At Osney, SSEN have developed a more detailed energy system model than is available anywhere else in their network, based on additional network monitoring and modelling at the low-voltage level. They are now applying the learnings to the rest of the business.
The trials were also important to discover how communicating with households through digital dashboards can help them understand their role in the development of a smart energy community scheme, the benefits this delivers and how every household within the community can participate.
Helping to balance the required energy import to Osney Island is as much about managing when households and businesses consume electricity and avoiding periods of drawing on the grid at times of high carbon intensity, as it is about maximising the total amount of local renewable energy. So even if some homes are unable to install their own solar panels or have no space to instal a battery they can still participate actively by optimising when they use electricity matching it to when there is the greatest local generation.
Moreover, SSEN’s detailed modelling will allow us to work back from net zero scenarios for the island so we can establish the network infrastructure required for net zero. This could enable Osney Island to be the first secondary substation area in the UK to have a network upgrade plan that works back from a Local Area Energy Plan (LAEP), rather than working forward in incremental steps to avoid acute network constraints.
Despite initial voltage concerns, SSEN confirmed that the level of solar panel and battery installations planned for this SFN could go ahead without causing these voltage issues and in fact, it proved to help balance that part of the grid.
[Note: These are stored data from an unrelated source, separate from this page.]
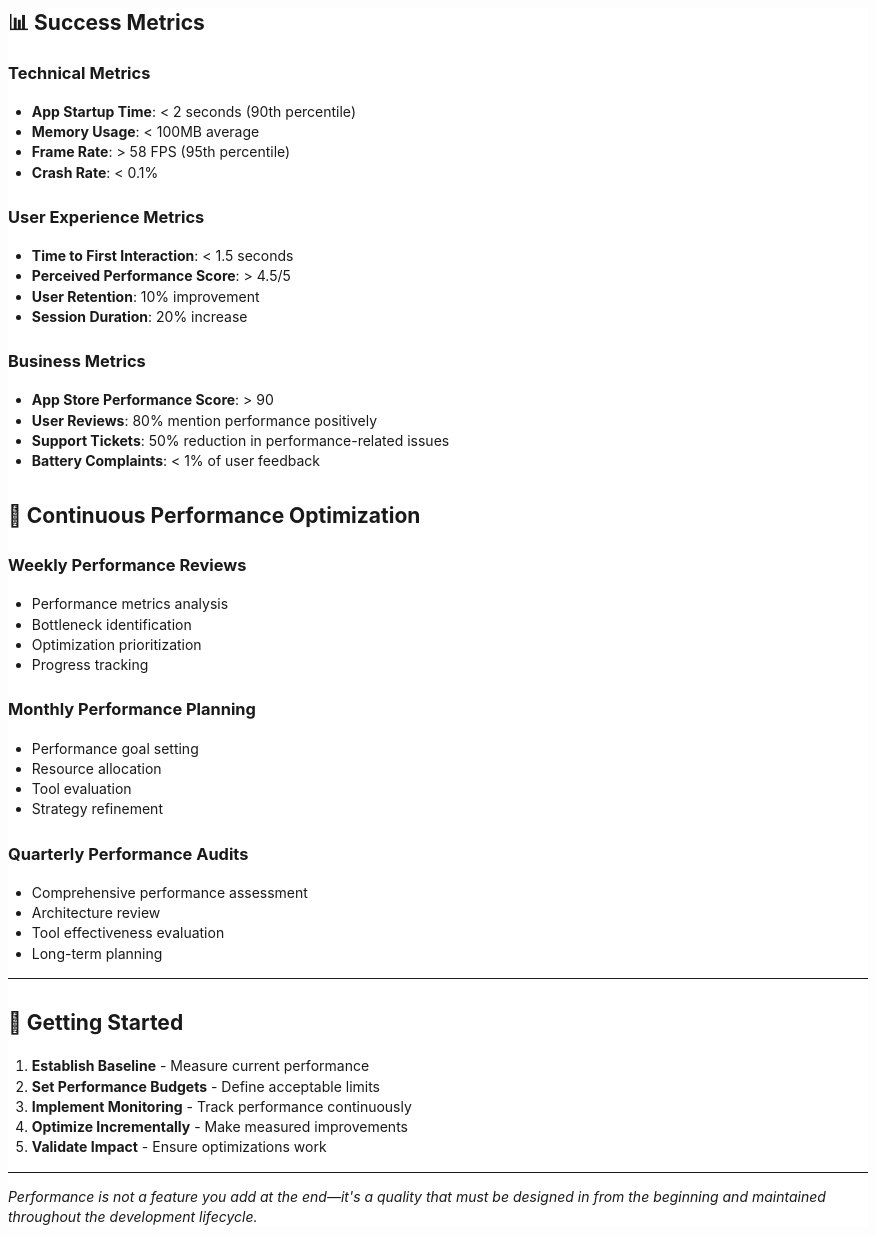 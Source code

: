 ## 📊 Success Metrics

### Technical Metrics

- **App Startup Time**: < 2 seconds (90th percentile)
- **Memory Usage**: < 100MB average
- **Frame Rate**: > 58 FPS (95th percentile)
- **Crash Rate**: < 0.1%

### User Experience Metrics

- **Time to First Interaction**: < 1.5 seconds
- **Perceived Performance Score**: > 4.5/5
- **User Retention**: 10% improvement
- **Session Duration**: 20% increase

### Business Metrics

- **App Store Performance Score**: > 90
- **User Reviews**: 80% mention performance positively
- **Support Tickets**: 50% reduction in performance-related issues
- **Battery Complaints**: < 1% of user feedback

## 🔄 Continuous Performance Optimization

### Weekly Performance Reviews

- Performance metrics analysis
- Bottleneck identification
- Optimization prioritization
- Progress tracking

### Monthly Performance Planning

- Performance goal setting
- Resource allocation
- Tool evaluation
- Strategy refinement

### Quarterly Performance Audits

- Comprehensive performance assessment
- Architecture review
- Tool effectiveness evaluation
- Long-term planning

---

## 🚀 Getting Started

1. **Establish Baseline** - Measure current performance
2. **Set Performance Budgets** - Define acceptable limits
3. **Implement Monitoring** - Track performance continuously
4. **Optimize Incrementally** - Make measured improvements
5. **Validate Impact** - Ensure optimizations work

---

_Performance is not a feature you add at the end—it's a quality that must be designed in from the beginning and maintained throughout the development lifecycle._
The overall vision for communities like Osney is to create a decentralised local energy system where local clean energy generation from renewable sources is able to match local demand, where a community is working collectively to manage the generation and use of energy to benefit households, businesses, and the local network and help reach our net-zero goals.
The results we have seen at Osney are providing vital insights into how our energy system can work more flexibly and by bringing all these elements together, we can map out how Smart Local Energy Systems can be created.